### HOW TO COMPLETE THIS TASK
From top to bottom, restate the entries below word for word.

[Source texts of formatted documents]
/---

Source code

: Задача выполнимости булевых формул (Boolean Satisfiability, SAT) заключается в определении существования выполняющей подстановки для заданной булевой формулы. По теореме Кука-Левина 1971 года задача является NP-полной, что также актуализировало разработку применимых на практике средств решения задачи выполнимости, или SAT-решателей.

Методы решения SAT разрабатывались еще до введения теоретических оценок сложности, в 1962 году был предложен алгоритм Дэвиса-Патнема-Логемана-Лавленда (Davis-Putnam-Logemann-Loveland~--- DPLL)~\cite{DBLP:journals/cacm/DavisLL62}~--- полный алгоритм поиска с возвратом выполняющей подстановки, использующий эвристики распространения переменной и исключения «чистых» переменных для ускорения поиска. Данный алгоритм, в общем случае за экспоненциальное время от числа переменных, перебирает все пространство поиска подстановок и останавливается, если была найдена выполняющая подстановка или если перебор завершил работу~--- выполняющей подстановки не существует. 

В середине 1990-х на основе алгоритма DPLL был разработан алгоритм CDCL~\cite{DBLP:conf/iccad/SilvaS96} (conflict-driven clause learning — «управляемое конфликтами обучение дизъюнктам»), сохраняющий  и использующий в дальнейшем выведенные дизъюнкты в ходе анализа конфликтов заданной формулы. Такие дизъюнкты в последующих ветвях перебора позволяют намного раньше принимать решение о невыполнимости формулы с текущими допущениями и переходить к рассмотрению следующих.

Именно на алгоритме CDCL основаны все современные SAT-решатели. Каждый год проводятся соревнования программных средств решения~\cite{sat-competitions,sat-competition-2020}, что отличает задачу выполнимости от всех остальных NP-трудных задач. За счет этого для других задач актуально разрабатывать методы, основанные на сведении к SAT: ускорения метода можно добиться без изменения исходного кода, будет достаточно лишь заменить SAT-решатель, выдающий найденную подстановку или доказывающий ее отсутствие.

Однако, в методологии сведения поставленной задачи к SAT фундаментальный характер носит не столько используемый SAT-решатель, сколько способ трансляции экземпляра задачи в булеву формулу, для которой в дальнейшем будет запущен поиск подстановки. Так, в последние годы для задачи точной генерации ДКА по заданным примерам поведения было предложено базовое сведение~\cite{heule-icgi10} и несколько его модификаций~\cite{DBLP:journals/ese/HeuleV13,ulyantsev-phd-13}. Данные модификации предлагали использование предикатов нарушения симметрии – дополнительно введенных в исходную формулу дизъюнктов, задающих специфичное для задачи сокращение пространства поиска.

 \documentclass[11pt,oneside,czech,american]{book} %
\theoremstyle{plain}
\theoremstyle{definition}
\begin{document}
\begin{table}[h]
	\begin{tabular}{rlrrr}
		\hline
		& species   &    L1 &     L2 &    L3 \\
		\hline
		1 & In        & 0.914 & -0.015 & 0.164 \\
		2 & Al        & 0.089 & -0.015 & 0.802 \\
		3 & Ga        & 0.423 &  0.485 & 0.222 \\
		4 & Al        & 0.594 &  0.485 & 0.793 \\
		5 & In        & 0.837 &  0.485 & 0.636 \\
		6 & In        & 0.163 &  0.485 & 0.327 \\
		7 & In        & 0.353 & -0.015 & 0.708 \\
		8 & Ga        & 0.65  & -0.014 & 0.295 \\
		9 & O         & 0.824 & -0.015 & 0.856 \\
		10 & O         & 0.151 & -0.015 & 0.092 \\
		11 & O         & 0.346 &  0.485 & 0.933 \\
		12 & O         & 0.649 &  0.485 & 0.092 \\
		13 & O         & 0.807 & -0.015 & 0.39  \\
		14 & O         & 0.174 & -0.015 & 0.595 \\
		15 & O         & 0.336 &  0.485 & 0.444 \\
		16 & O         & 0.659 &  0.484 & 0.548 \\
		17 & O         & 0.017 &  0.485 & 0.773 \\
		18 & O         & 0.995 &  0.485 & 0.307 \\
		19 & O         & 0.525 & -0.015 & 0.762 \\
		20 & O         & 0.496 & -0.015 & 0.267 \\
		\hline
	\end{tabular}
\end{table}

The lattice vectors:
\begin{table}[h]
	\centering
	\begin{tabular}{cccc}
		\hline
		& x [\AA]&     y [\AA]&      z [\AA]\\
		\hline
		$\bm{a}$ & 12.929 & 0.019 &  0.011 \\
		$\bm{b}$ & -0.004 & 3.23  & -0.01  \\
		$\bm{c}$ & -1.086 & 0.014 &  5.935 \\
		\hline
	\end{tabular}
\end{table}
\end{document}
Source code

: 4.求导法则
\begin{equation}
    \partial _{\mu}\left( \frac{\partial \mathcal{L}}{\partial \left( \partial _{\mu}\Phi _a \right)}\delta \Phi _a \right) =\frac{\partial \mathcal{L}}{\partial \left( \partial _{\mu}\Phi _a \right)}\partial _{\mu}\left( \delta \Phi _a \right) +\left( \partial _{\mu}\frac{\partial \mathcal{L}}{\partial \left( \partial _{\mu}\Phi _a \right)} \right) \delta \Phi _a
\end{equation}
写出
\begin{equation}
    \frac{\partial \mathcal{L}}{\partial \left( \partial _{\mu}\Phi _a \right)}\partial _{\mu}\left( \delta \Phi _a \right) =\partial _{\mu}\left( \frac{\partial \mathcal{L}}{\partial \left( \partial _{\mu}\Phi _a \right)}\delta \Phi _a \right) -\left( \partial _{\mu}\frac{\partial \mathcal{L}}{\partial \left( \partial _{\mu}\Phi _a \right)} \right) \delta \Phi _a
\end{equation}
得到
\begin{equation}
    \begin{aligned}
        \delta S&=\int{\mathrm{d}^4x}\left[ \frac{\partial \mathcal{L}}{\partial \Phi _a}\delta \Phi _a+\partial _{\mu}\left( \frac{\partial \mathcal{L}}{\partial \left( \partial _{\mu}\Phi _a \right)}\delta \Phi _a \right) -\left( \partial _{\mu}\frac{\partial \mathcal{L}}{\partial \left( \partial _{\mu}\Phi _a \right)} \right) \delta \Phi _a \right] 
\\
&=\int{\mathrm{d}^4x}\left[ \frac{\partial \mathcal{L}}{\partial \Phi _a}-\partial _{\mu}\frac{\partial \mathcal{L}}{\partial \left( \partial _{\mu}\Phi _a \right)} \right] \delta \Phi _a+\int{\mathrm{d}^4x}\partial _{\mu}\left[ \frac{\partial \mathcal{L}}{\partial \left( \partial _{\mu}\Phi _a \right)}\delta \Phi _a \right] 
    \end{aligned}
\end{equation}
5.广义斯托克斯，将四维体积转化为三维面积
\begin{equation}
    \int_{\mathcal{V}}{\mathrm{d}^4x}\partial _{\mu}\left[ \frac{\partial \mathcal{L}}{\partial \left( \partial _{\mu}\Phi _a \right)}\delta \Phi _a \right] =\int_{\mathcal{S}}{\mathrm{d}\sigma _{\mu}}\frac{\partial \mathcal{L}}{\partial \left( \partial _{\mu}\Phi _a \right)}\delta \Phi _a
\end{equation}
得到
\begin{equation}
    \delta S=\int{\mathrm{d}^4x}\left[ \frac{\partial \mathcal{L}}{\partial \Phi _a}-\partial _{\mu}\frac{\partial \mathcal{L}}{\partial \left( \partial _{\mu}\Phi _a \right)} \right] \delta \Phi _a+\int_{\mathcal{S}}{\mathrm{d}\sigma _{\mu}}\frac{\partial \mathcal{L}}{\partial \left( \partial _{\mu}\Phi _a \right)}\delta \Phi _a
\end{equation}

\---

### ANSWER TO THE EXERCISE
Source code

: Задача выполнимости булевых формул (Boolean Satisfiability, SAT) заключается в определении существования выполняющей подстановки для заданной булевой формулы. По теореме Кука-Левина 1971 года задача является NP-полной, что также актуализировало разработку применимых на практике средств решения задачи выполнимости, или SAT-решателей.

Методы решения SAT разрабатывались еще до введения теоретических оценок сложности, в 1962 году был предложен алгоритм Дэвиса-Патнема-Логемана-Лавленда (Davis-Putnam-Logemann-Loveland~--- DPLL)~\cite{DBLP:journals/cacm/DavisLL62}~--- полный алгоритм поиска с возвратом выполняющей подстановки, использующий эвристики распространения переменной и исключения «чистых» переменных для ускорения поиска. Данный алгоритм, в общем случае за экспоненциальное время от числа переменных, перебирает все пространство поиска подстановок и останавливается, если была найдена выполняющая подстановка или если перебор завершил работу~--- выполняющей подстановки не существует. 

В середине 1990-х на основе алгоритма DPLL был разработан алгоритм CDCL~\cite{DBLP:conf/iccad/SilvaS96} (conflict-driven clause learning — «управляемое конфликтами обучение дизъюнктам»), сохраняющий  и использующий в дальнейшем выведенные дизъюнкты в ходе анализа конфликтов заданной формулы. Такие дизъюнкты в последующих ветвях перебора позволяют намного раньше принимать решение о невыполнимости формулы с текущими допущениями и переходить к рассмотрению следующих.

Именно на алгоритме CDCL основаны все современные SAT-решатели. Каждый год проводятся соревнования программных средств решения~\cite{sat-competitions,sat-competition-2020}, что отличает задачу выполнимости от всех остальных NP-трудных задач. За счет этого для других задач актуально разрабатывать методы, основанные на сведении к SAT: ускорения метода можно добиться без изменения исходного кода, будет достаточно лишь заменить SAT-решатель, выдающий найденную подстановку или доказывающий ее отсутствие.

Однако, в методологии сведения поставленной задачи к SAT фундаментальный характер носит не столько используемый SAT-решатель, сколько способ трансляции экземпляра задачи в булеву формулу, для которой в дальнейшем будет запущен поиск подстановки. Так, в последние годы для задачи точной генерации ДКА по заданным примерам поведения было предложено базовое сведение~\cite{heule-icgi10} и несколько его модификаций~\cite{DBLP:journals/ese/HeuleV13,ulyantsev-phd-13}. Данные модификации предлагали использование предикатов нарушения симметрии – дополнительно введенных в исходную формулу дизъюнктов, задающих специфичное для задачи сокращение пространства поиска.

 \documentclass[11pt,oneside,czech,american]{book} %
\theoremstyle{plain}
\theoremstyle{definition}
\begin{document}
\begin{table}[h]
	\begin{tabular}{rlrrr}
		\hline
		& species   &    L1 &     L2 &    L3 \\
		\hline
		1 & In        & 0.914 & -0.015 & 0.164 \\
		2 & Al        & 0.089 & -0.015 & 0.802 \\
		3 & Ga        & 0.423 &  0.485 & 0.222 \\
		4 & Al        & 0.594 &  0.485 & 0.793 \\
		5 & In        & 0.837 &  0.485 & 0.636 \\
		6 & In        & 0.163 &  0.485 & 0.327 \\
		7 & In        & 0.353 & -0.015 & 0.708 \\
		8 & Ga        & 0.65  & -0.014 & 0.295 \\
		9 & O         & 0.824 & -0.015 & 0.856 \\
		10 & O         & 0.151 & -0.015 & 0.092 \\
		11 & O         & 0.346 &  0.485 & 0.933 \\
		12 & O         & 0.649 &  0.485 & 0.092 \\
		13 & O         & 0.807 & -0.015 & 0.39  \\
		14 & O         & 0.174 & -0.015 & 0.595 \\
		15 & O         & 0.336 &  0.485 & 0.444 \\
		16 & O         & 0.659 &  0.484 & 0.548 \\
		17 & O         & 0.017 &  0.485 & 0.773 \\
		18 & O         & 0.995 &  0.485 & 0.307 \\
		19 & O         & 0.525 & -0.015 & 0.762 \\
		20 & O         & 0.496 & -0.015 & 0.267 \\
		\hline
	\end{tabular}
\end{table}

The lattice vectors:
\begin{table}[h]
	\centering
	\begin{tabular}{cccc}
		\hline
		& x [\AA]&     y [\AA]&      z [\AA]\\
		\hline
		$\bm{a}$ & 12.929 & 0.019 &  0.011 \\
		$\bm{b}$ & -0.004 & 3.23  & -0.01  \\
		$\bm{c}$ & -1.086 & 0.014 &  5.935 \\
		\hline
	\end{tabular}
\end{table}
\end{document}
Source code

: 4.求导法则
\begin{equation}
    \partial _{\mu}\left( \frac{\partial \mathcal{L}}{\partial \left( \partial _{\mu}\Phi _a \right)}\delta \Phi _a \right) =\frac{\partial \mathcal{L}}{\partial \left( \partial _{\mu}\Phi _a \right)}\partial _{\mu}\left( \delta \Phi _a \right) +\left( \partial _{\mu}\frac{\partial \mathcal{L}}{\partial \left( \partial _{\mu}\Phi _a \right)} \right) \delta \Phi _a
\end{equation}
写出
\begin{equation}
    \frac{\partial \mathcal{L}}{\partial \left( \partial _{\mu}\Phi _a \right)}\partial _{\mu}\left( \delta \Phi _a \right) =\partial _{\mu}\left( \frac{\partial \mathcal{L}}{\partial \left( \partial _{\mu}\Phi _a \right)}\delta \Phi _a \right) -\left( \partial _{\mu}\frac{\partial \mathcal{L}}{\partial \left( \partial _{\mu}\Phi _a \right)} \right) \delta \Phi _a
\end{equation}
得到
\begin{equation}
    \begin{aligned}
        \delta S&=\int{\mathrm{d}^4x}\left[ \frac{\partial \mathcal{L}}{\partial \Phi _a}\delta \Phi _a+\partial _{\mu}\left( \frac{\partial \mathcal{L}}{\partial \left( \partial _{\mu}\Phi _a \right)}\delta \Phi _a \right) -\left( \partial _{\mu}\frac{\partial \mathcal{L}}{\partial \left( \partial _{\mu}\Phi _a \right)} \right) \delta \Phi _a \right] 
\\
&=\int{\mathrm{d}^4x}\left[ \frac{\partial \mathcal{L}}{\partial \Phi _a}-\partial _{\mu}\frac{\partial \mathcal{L}}{\partial \left( \partial _{\mu}\Phi _a \right)} \right] \delta \Phi _a+\int{\mathrm{d}^4x}\partial _{\mu}\left[ \frac{\partial \mathcal{L}}{\partial \left( \partial _{\mu}\Phi _a \right)}\delta \Phi _a \right] 
    \end{aligned}
\end{equation}
5.广义斯托克斯，将四维体积转化为三维面积
\begin{equation}
    \int_{\mathcal{V}}{\mathrm{d}^4x}\partial _{\mu}\left[ \frac{\partial \mathcal{L}}{\partial \left( \partial _{\mu}\Phi _a \right)}\delta \Phi _a \right] =\int_{\mathcal{S}}{\mathrm{d}\sigma _{\mu}}\frac{\partial \mathcal{L}}{\partial \left( \partial _{\mu}\Phi _a \right)}\delta \Phi _a
\end{equation}
得到
\begin{equation}
    \delta S=\int{\mathrm{d}^4x}\left[ \frac{\partial \mathcal{L}}{\partial \Phi _a}-\partial _{\mu}\frac{\partial \mathcal{L}}{\partial \left( \partial _{\mu}\Phi _a \right)} \right] \delta \Phi _a+\int_{\mathcal{S}}{\mathrm{d}\sigma _{\mu}}\frac{\partial \mathcal{L}}{\partial \left( \partial _{\mu}\Phi _a \right)}\delta \Phi _a
\end{equation}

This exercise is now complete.